[prev in list] [next in list] [prev in thread] [next in thread] 

List:       linux-pci
Subject:    Re: Disabling ASPM L1 sub-states selectively from drivers?
From:       Heiner Kallweit <hkallweit1 () gmail ! com>
Date:       2019-02-27 23:58:57
Message-ID: eb125be0-e3c8-750a-fa75-cb8dbf374b62 () gmail ! com
[Download RAW message or body]

On 26.02.2019 23:41, Bjorn Helgaas wrote:
> Hi Heiner,
> 
> On Fri, Feb 22, 2019 at 12:16 AM Heiner Kallweit <hkallweit1@gmail.com> wrote:
>>
>> I face the issue that a PCIe network chip misses RX packets if ASPM L1
>> sub-states are enabled. It seems that the RX FIFO is too small to buffer
>> all incoming packets during ASPM exit latency.
>>
>> So far pci_disable_link_state() only allows to disable L1 completely.
>> Would it make sense to extend this function to allow disabling
>> L1 sub-states selectively?
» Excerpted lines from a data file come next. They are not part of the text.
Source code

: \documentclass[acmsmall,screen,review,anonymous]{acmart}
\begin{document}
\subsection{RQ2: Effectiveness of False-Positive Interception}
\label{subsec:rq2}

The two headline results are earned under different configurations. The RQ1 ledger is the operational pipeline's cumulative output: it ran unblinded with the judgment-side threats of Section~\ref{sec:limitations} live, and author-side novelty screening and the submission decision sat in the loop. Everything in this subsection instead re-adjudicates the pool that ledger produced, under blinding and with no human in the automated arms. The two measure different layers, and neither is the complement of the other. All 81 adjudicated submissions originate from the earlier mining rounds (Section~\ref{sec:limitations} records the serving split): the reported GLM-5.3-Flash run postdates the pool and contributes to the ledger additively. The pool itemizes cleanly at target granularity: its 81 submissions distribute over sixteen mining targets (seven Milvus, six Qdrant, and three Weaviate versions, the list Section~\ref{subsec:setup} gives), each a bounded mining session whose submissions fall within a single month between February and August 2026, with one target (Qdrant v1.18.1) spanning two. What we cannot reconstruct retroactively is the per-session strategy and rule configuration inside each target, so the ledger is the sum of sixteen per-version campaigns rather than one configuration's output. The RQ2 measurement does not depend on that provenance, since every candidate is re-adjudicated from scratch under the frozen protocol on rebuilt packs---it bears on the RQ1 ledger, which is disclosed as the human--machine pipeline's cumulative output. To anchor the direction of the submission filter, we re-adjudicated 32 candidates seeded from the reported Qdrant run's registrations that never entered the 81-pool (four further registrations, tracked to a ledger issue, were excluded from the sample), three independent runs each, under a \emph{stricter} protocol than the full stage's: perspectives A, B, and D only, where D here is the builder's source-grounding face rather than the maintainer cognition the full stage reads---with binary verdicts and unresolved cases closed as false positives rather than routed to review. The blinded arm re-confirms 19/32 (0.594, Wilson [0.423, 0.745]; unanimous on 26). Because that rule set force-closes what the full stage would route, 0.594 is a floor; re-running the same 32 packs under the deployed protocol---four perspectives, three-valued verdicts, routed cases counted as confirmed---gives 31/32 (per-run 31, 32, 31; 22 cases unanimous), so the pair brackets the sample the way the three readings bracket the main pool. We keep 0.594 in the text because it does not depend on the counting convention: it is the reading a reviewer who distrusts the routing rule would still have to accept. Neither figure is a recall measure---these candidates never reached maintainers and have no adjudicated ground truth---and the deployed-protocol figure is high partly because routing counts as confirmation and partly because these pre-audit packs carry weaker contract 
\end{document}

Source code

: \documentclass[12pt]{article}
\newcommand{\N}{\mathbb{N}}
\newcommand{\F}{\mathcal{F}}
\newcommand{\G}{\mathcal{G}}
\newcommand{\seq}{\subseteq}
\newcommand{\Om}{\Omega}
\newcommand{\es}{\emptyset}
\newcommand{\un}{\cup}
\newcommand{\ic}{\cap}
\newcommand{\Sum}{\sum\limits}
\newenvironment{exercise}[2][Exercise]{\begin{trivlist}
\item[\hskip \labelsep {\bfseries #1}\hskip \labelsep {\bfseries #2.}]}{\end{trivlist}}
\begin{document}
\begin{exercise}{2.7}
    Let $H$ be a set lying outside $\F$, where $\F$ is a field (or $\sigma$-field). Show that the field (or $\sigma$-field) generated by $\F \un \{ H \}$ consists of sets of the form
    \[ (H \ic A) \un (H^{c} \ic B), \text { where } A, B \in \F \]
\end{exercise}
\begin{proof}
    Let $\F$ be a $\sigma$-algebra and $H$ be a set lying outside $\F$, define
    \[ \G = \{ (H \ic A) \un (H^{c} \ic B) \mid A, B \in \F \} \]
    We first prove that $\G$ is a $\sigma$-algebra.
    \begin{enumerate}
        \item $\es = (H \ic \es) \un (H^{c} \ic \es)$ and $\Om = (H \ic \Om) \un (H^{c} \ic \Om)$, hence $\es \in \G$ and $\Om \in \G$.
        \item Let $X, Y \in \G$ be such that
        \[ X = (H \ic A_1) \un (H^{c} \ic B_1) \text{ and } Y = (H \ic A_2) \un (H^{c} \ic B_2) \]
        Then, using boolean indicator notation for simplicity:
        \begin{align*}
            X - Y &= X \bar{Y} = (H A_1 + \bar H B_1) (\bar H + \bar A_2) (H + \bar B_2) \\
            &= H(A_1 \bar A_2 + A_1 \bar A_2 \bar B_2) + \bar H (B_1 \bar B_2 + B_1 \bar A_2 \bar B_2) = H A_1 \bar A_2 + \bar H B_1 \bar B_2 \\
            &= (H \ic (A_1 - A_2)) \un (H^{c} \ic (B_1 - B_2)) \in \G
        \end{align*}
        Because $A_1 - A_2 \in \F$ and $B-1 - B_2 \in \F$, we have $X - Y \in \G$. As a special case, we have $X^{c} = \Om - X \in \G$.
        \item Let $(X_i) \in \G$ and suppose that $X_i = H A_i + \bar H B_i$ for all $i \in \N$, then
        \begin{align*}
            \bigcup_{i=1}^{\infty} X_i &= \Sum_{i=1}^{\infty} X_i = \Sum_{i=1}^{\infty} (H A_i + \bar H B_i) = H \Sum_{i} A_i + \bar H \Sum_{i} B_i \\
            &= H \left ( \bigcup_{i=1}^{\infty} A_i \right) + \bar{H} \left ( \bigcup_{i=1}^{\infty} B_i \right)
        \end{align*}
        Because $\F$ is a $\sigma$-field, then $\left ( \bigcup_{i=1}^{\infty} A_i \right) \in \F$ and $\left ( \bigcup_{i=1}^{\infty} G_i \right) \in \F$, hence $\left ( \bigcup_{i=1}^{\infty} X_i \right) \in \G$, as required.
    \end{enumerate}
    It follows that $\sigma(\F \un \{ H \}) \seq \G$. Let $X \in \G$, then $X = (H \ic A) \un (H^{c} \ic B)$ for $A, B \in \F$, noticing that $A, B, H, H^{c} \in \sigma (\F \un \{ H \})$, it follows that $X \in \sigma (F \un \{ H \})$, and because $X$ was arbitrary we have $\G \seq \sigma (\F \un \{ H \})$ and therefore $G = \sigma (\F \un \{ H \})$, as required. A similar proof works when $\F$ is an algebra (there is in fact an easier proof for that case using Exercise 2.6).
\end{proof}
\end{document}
Looking at pcie_config_aspm_link() this
>> seems to be possible.
> 
> We could certainly explore the option of selectively disabling L1 substates.
> 
> But before we do that, let's look at a couple things, because there
> are some Linux issues in that area, and it's possible we could make a
> generic fix that wouldn't require disabling the substates completely.
> 
> One problem is the ASPM L1.2 state depends on LTR information, and we
> don't support LTR correctly.  There are a couple patches in -next to
> fix some problems, but we still don't handle cases where the BIOS
> doesn't program the LTR latencies and the LTR_L1.2_Threshold.
> 
> Can you open a report at bugzilla.kernel.org and attach the complete
> dmesg log (booted with "pci=earlydump") and the "sudo lspci -vvvxx"
> output?
> 
I have no system where I can reproduce the issue, it was reported
by a user:  https://bugzilla.redhat.com/show_bug.cgi?id=1671958
In comments 61 and 65 you find the lspci -vv output for the network
chip.

> Have you figured out which L1 substate specifically causes problems?
> If not, maybe we can use setpci to fiddle with things manually and
> narrow it down.
> 
So far all I can say is that with ASPM disabled completely the issue
doesn't occur. I'd have to see how to disable L1.2 only with setpci
and then let the user test.

> Bjorn
> 
Heiner
[prev in list] [next in list] [prev in thread] [next in thread] 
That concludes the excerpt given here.